(Records from a dataset)

━━━━━━

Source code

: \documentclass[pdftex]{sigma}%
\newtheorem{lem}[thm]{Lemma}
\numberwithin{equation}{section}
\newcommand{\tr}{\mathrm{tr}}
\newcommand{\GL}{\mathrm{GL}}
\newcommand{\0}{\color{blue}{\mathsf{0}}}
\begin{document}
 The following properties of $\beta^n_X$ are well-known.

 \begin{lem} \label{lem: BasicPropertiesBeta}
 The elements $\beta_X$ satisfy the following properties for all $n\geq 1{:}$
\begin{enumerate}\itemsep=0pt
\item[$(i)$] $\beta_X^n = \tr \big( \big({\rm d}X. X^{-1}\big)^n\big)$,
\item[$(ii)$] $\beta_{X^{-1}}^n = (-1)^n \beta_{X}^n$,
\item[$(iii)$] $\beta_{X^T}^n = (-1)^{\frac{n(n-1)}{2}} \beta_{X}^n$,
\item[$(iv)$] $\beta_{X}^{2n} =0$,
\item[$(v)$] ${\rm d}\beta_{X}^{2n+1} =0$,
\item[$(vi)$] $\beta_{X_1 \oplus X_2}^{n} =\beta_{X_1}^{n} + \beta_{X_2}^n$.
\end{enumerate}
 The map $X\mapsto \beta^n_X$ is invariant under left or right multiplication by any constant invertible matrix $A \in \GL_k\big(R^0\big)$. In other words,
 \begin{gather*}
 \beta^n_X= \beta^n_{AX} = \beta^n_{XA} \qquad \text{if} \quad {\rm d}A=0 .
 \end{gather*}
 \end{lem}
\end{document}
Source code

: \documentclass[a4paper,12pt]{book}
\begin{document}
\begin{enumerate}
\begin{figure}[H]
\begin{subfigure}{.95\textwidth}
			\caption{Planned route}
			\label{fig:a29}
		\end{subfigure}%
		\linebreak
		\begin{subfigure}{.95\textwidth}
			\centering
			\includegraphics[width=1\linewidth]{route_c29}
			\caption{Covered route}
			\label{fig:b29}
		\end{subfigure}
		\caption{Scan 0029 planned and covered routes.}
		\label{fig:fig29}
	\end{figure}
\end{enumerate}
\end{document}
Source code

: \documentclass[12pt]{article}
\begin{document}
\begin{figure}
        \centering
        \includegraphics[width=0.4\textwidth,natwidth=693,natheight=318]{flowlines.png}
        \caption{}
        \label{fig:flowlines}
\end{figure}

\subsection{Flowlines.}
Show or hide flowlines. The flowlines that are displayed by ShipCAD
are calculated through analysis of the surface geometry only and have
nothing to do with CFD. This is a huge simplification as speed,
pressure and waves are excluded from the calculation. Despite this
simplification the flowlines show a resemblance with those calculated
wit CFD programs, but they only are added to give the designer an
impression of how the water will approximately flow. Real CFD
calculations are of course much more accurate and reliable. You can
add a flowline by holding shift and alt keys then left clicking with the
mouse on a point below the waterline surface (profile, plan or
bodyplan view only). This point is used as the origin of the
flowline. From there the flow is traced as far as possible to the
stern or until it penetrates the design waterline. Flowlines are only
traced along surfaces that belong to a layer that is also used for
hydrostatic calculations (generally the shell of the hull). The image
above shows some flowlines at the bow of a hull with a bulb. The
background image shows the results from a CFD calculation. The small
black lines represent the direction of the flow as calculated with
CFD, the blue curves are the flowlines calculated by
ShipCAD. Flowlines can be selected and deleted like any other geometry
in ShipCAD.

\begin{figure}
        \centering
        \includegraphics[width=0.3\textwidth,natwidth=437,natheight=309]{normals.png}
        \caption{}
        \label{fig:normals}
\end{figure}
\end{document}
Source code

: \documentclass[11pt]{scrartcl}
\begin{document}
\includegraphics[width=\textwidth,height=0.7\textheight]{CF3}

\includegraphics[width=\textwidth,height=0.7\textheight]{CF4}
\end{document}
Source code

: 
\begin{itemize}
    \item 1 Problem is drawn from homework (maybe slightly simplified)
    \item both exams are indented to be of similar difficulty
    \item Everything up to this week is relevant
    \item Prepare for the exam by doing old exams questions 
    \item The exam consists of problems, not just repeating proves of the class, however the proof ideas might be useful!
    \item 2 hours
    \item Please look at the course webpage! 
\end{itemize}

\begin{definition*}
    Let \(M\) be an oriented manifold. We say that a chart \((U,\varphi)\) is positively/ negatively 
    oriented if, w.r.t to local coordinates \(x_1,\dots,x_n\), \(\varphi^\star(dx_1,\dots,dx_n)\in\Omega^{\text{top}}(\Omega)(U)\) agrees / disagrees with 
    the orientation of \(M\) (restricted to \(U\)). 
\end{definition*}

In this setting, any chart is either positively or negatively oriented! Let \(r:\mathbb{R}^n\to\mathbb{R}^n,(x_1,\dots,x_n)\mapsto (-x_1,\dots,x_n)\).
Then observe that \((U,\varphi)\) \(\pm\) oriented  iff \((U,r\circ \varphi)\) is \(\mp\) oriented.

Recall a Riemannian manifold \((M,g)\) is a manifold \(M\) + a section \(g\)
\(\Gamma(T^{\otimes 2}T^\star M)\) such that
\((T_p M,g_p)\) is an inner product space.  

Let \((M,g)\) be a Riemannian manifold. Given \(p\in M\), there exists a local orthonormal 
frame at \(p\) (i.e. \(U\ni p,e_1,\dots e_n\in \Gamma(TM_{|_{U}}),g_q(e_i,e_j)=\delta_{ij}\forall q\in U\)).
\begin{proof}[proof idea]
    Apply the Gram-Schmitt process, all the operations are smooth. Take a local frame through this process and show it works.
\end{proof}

━━━━━━

- Required action
Exactly and only the lines from the line containing "the orientation of" through the last line of the entries should be copied, both ends included.

- Output of the exercise
    the orientation of \(M\) (restricted to \(U\)). 
\end{definition*}

In this setting, any chart is either positively or negatively oriented! Let \(r:\mathbb{R}^n\to\mathbb{R}^n,(x_1,\dots,x_n)\mapsto (-x_1,\dots,x_n)\).
Then observe that \((U,\varphi)\) \(\pm\) oriented  iff \((U,r\circ \varphi)\) is \(\mp\) oriented.

Recall a Riemannian manifold \((M,g)\) is a manifold \(M\) + a section \(g\)
\(\Gamma(T^{\otimes 2}T^\star M)\) such that
\((T_p M,g_p)\) is an inner product space.  

Let \((M,g)\) be a Riemannian manifold. Given \(p\in M\), there exists a local orthonormal 
frame at \(p\) (i.e. \(U\ni p,e_1,\dots e_n\in \Gamma(TM_{|_{U}}),g_q(e_i,e_j)=\delta_{ij}\forall q\in U\)).
\begin{proof}[proof idea]
    Apply the Gram-Schmitt process, all the operations are smooth. Take a local frame through this process and show it works.
\end{proof}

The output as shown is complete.